| DIRECTIONS FOR THIS TASK |
Over all lines in the data below, count those holding "partners" and give only the result.

| RECORDS PROVIDED |
★ ★ ★ ★ ★ ★ ★
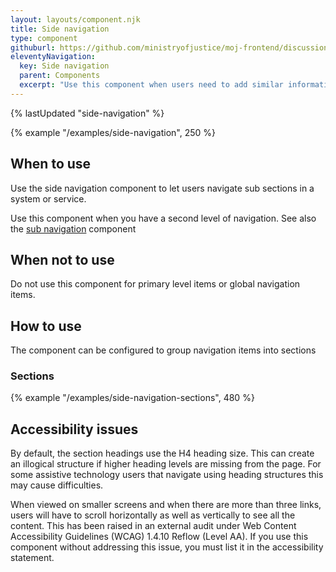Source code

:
 ```yaml
---
layout: layouts/component.njk
title: Side navigation
type: component
githuburl: https://github.com/ministryofjustice/moj-frontend/discussions/713
eleventyNavigation:
  key: Side navigation
  parent: Components
  excerpt: "Use this component when users need to add similar information a couple of times, such as several names for a single application."
---
```


{% lastUpdated "side-navigation" %}

{% example "/examples/side-navigation", 250 %}

## When to use

Use the side navigation component to let users navigate sub sections in a system or service.

Use this component when you have a second level of navigation. See also the [sub navigation](../sub-navigation) component

## When not to use

Do not use this component for primary level items or global navigation items.

## How to use

The component can be configured to group navigation items into sections

### Sections

{% example "/examples/side-navigation-sections", 480 %}

## Accessibility issues

By default, the section headings use the H4 heading size. This can create an illogical structure if higher heading levels are missing from the page. For some assistive technology users that navigate using heading structures this may cause difficulties.

When viewed on smaller screens and when there are more than three links, users will have to scroll horizontally as well as vertically to see all the content.  This has been raised in an external audit under Web Content Accessibility Guidelines (WCAG) 1.4.10 Reflow (Level AA). If you use this component without addressing this issue, you must list it in the accessibility statement.
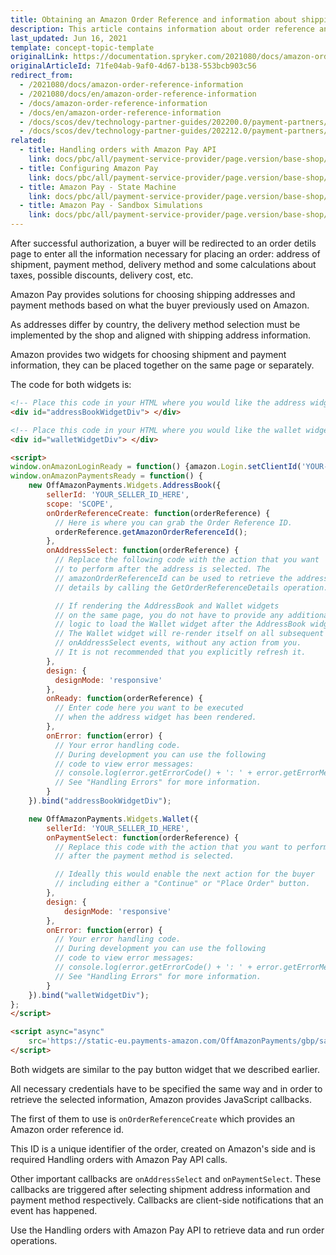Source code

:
 ```yaml
---
title: Obtaining an Amazon Order Reference and information about shipping addresses
description: This article contains information about order reference and shipping address in Spryker Commerce OS.
last_updated: Jun 16, 2021
template: concept-topic-template
originalLink: https://documentation.spryker.com/2021080/docs/amazon-order-reference-information
originalArticleId: 71fe04ab-9af0-4d67-b138-553bcb903c56
redirect_from:
  - /2021080/docs/amazon-order-reference-information
  - /2021080/docs/en/amazon-order-reference-information
  - /docs/amazon-order-reference-information
  - /docs/en/amazon-order-reference-information
  - /docs/scos/dev/technology-partner-guides/202200.0/payment-partners/amazon-pay/obtaining-an-amazon-order-reference-and-information-about-shipping-addresses.html
  - /docs/scos/dev/technology-partner-guides/202212.0/payment-partners/amazon-pay/obtaining-an-amazon-order-reference-and-information-about-shipping-addresses.html
related:
  - title: Handling orders with Amazon Pay API
    link: docs/pbc/all/payment-service-provider/page.version/base-shop/third-party-integrations/amazon-pay/handling-orders-with-amazon-pay-api.html
  - title: Configuring Amazon Pay
    link: docs/pbc/all/payment-service-provider/page.version/base-shop/third-party-integrations/amazon-pay/configure-amazon-pay.html
  - title: Amazon Pay - State Machine
    link: docs/pbc/all/payment-service-provider/page.version/base-shop/third-party-integrations/amazon-pay/amazon-pay-state-machine.html
  - title: Amazon Pay - Sandbox Simulations
    link: docs/pbc/all/payment-service-provider/page.version/base-shop/third-party-integrations/amazon-pay/amazon-pay-sandbox-simulations.html
---
```


After successful authorization, a buyer will be redirected to an order detils page to enter all the information necessary for placing an order: address of shipment, payment method, delivery method and some calculations about taxes, possible discounts, delivery cost, etc.

Amazon Pay provides solutions for choosing shipping addresses and payment methods based on what the buyer previously used on Amazon.

As addresses differ by country, the delivery method selection must be implemented by the shop and aligned with shipping address information.

Amazon provides two widgets for choosing shipment and payment information, they can be placed together on the same page or separately.

The code for both widgets is:

```html
<!-- Place this code in your HTML where you would like the address widget to appear. -->
<div id="addressBookWidgetDiv"> </div>

<!-- Place this code in your HTML where you would like the wallet widget to appear. -->
<div id="walletWidgetDiv"> </div>

<script>
window.onAmazonLoginReady = function() {amazon.Login.setClientId('YOUR-CLIENT-ID'); };
window.onAmazonPaymentsReady = function() {
	new OffAmazonPayments.Widgets.AddressBook({
		sellerId: 'YOUR_SELLER_ID_HERE',
		scope: 'SCOPE',
		onOrderReferenceCreate: function(orderReference) {
		  // Here is where you can grab the Order Reference ID.
		  orderReference.getAmazonOrderReferenceId();
		},
		onAddressSelect: function(orderReference) {
		  // Replace the following code with the action that you want
		  // to perform after the address is selected. The
		  // amazonOrderReferenceId can be used to retrieve the address
		  // details by calling the GetOrderReferenceDetails operation.

		  // If rendering the AddressBook and Wallet widgets
		  // on the same page, you do not have to provide any additional
		  // logic to load the Wallet widget after the AddressBook widget.
		  // The Wallet widget will re-render itself on all subsequent
		  // onAddressSelect events, without any action from you.
		  // It is not recommended that you explicitly refresh it.
		},
		design: {
		  designMode: 'responsive'
		},
		onReady: function(orderReference) {
		  // Enter code here you want to be executed
		  // when the address widget has been rendered.
		},
		onError: function(error) {
		  // Your error handling code.
		  // During development you can use the following
		  // code to view error messages:
		  // console.log(error.getErrorCode() + ': ' + error.getErrorMessage());
		  // See "Handling Errors" for more information.
		}
	}).bind("addressBookWidgetDiv");

	new OffAmazonPayments.Widgets.Wallet({
		sellerId: 'YOUR_SELLER_ID_HERE',
		onPaymentSelect: function(orderReference) {
		  // Replace this code with the action that you want to perform
		  // after the payment method is selected.

		  // Ideally this would enable the next action for the buyer
		  // including either a "Continue" or "Place Order" button.
		},
		design: {
			designMode: 'responsive'
		},
		onError: function(error) {
		  // Your error handling code.
		  // During development you can use the following
		  // code to view error messages:
		  // console.log(error.getErrorCode() + ': ' + error.getErrorMessage());
		  // See "Handling Errors" for more information.
		}
	}).bind("walletWidgetDiv");
};
</script>

<script async="async"
	src='https://static-eu.payments-amazon.com/OffAmazonPayments/gbp/sandbox/lpa/js/Widgets.js'>
</script>
```

Both widgets are similar to the pay button widget that we described earlier.

All necessary credentials have to be specified the same way and in order to retrieve the selected information, Amazon provides JavaScript callbacks.

The first of them to use is `onOrderReferenceCreate` which provides an Amazon order reference id.

This ID is a unique identifier of the order, created on Amazon's side and is required Handling orders with Amazon Pay API calls.

Other important callbacks are `onAddressSelect` and `onPaymentSelect`. These callbacks are triggered after selecting shipment address information and payment method respectively. Callbacks are client-side notifications that an event has happened.

Use the Handling orders with Amazon Pay API to retrieve data and run order operations.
★ ★ ★ ★ ★ ★ ★
| WRITTEN ANSWER |
2